# [Exercise details]
In the records below, begin at the line that has "## 미너비니 트렌드 템플릿 계산 방식" and stop after the line that has "1. The 50-day"; quote those lines verbatim and nothing more.

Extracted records

|---|

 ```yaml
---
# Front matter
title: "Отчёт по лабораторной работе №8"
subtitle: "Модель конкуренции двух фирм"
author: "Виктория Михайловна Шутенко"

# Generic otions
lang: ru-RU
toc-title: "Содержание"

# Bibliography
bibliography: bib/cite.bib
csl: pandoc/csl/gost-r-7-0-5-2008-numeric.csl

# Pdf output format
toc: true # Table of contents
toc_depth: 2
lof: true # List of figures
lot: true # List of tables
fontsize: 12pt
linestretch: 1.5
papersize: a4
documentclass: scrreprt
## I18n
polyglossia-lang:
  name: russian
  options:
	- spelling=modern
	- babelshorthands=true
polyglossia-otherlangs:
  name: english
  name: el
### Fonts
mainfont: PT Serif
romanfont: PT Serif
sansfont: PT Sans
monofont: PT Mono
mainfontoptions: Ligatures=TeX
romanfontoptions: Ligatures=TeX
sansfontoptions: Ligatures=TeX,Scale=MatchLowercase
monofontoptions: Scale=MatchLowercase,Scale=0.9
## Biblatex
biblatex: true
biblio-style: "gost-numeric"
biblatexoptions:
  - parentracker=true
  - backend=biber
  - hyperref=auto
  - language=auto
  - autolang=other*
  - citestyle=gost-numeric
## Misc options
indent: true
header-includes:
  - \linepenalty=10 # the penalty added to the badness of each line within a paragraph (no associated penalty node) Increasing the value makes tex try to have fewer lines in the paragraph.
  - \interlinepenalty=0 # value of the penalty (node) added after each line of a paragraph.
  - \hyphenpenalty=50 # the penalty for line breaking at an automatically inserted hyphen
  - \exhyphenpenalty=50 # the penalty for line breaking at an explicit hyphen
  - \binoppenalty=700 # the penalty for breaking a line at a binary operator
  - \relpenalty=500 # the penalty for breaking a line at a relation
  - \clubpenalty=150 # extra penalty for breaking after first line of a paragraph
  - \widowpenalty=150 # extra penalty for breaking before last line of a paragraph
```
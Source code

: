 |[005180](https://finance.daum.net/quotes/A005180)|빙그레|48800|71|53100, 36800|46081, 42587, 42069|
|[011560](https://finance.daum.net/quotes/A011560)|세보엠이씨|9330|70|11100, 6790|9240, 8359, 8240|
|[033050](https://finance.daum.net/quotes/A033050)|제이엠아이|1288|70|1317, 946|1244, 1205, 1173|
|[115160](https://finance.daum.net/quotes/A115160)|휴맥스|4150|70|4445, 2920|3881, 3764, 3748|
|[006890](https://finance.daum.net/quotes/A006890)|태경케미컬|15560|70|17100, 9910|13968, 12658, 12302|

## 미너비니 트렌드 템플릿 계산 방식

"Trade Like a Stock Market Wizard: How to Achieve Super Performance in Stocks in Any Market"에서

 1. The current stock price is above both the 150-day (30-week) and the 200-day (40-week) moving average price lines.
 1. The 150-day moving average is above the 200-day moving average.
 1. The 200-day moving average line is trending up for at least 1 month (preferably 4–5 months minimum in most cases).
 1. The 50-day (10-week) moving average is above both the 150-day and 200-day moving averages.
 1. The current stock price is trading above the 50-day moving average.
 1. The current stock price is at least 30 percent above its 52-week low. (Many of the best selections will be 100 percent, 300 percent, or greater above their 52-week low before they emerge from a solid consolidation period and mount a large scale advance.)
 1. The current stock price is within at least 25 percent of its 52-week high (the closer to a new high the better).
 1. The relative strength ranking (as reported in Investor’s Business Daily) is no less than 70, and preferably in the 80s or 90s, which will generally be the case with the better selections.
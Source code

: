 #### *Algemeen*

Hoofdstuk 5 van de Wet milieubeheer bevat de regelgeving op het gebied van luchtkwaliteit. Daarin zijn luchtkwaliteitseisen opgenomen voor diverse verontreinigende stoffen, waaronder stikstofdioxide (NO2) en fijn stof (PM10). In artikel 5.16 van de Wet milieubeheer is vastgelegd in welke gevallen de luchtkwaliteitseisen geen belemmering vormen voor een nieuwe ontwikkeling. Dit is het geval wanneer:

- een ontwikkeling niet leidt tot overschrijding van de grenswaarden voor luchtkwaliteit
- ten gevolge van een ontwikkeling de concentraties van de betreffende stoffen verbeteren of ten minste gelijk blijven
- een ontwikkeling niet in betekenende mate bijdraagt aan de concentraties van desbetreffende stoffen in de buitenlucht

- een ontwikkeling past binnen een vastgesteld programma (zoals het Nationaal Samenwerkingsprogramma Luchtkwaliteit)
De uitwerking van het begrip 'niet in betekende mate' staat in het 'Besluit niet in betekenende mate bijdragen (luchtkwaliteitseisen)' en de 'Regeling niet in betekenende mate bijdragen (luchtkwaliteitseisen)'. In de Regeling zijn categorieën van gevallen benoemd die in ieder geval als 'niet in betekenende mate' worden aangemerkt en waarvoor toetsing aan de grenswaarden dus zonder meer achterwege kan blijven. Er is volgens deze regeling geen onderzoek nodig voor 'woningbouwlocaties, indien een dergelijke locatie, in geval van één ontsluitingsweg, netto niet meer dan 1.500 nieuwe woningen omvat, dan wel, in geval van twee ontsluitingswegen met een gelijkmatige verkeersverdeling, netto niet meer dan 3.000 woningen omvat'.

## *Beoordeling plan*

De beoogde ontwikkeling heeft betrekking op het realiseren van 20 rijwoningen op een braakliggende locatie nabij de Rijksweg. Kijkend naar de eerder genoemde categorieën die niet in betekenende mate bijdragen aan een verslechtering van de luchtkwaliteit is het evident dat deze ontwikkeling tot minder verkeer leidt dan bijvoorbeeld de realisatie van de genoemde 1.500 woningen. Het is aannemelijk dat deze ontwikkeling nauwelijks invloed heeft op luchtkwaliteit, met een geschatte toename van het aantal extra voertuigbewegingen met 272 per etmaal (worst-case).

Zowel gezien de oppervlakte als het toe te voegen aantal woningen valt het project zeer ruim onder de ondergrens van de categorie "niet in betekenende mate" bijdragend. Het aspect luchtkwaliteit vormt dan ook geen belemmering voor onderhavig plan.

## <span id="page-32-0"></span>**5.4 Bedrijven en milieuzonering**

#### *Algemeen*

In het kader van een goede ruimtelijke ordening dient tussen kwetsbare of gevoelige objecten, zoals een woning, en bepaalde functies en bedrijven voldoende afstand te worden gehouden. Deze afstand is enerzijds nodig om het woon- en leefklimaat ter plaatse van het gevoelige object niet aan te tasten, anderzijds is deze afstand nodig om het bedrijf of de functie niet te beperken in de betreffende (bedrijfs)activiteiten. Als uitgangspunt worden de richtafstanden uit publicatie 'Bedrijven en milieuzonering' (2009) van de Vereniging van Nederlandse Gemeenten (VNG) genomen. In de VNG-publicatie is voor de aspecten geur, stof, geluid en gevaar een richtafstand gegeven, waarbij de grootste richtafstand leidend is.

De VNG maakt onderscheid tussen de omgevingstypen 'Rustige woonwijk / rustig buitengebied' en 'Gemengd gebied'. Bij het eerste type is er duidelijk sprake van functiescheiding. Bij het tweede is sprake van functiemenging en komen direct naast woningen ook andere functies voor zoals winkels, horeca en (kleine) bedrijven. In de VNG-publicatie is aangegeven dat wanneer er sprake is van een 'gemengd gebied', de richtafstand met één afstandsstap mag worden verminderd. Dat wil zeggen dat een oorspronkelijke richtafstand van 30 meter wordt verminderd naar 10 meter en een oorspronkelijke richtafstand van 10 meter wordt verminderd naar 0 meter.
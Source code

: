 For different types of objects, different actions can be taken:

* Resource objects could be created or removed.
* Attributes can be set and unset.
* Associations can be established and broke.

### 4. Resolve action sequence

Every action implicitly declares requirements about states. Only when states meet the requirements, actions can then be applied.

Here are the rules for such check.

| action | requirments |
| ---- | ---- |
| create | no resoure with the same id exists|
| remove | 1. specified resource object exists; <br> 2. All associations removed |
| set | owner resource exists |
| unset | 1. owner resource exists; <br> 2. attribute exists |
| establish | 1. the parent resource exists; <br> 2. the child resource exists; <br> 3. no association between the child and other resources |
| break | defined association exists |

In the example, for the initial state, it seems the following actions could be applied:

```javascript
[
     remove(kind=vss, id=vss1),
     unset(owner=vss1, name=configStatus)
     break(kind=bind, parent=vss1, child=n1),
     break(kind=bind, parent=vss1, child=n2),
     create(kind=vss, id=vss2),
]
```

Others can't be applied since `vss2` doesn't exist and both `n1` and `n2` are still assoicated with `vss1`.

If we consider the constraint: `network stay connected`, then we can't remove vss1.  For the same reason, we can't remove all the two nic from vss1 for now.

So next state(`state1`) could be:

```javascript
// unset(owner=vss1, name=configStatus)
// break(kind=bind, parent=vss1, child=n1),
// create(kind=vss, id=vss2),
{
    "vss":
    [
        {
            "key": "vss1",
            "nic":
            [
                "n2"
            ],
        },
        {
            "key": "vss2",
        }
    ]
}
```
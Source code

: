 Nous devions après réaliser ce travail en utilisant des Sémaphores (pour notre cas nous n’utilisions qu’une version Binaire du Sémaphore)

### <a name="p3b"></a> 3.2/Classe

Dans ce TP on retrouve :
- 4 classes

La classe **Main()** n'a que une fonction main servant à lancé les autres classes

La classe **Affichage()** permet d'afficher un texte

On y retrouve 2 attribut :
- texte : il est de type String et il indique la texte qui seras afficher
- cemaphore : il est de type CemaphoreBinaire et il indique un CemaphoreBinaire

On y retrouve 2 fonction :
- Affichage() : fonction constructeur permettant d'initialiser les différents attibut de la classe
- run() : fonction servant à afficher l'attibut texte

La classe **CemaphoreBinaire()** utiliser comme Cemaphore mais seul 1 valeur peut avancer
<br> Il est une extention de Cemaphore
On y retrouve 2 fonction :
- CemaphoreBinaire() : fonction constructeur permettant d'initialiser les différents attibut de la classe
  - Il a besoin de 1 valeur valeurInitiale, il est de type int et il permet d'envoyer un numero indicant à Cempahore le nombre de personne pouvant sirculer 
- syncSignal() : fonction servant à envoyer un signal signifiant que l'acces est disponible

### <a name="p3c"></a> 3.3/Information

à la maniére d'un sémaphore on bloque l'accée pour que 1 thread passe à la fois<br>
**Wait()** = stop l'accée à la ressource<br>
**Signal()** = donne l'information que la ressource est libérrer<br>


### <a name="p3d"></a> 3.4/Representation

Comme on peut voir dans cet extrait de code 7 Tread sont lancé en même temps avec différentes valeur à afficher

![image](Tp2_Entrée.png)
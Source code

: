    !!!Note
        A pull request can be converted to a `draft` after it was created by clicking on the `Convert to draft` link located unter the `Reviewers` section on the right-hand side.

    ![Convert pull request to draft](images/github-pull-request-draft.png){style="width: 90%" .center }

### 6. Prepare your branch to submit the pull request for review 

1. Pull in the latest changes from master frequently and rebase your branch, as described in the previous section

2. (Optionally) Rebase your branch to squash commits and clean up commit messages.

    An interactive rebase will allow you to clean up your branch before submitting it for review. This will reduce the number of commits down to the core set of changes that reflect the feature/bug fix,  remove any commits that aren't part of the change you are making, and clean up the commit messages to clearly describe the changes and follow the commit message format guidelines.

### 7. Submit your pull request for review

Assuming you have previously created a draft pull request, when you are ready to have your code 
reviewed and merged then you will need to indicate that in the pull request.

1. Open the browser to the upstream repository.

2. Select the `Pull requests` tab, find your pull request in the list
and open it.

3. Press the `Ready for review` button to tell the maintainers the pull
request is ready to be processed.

|---|

# [Output]
## 미너비니 트렌드 템플릿 계산 방식

"Trade Like a Stock Market Wizard: How to Achieve Super Performance in Stocks in Any Market"에서

 1. The current stock price is above both the 150-day (30-week) and the 200-day (40-week) moving average price lines.
 1. The 150-day moving average is above the 200-day moving average.
 1. The 200-day moving average line is trending up for at least 1 month (preferably 4–5 months minimum in most cases).
 1. The 50-day (10-week) moving average is above both the 150-day and 200-day moving averages.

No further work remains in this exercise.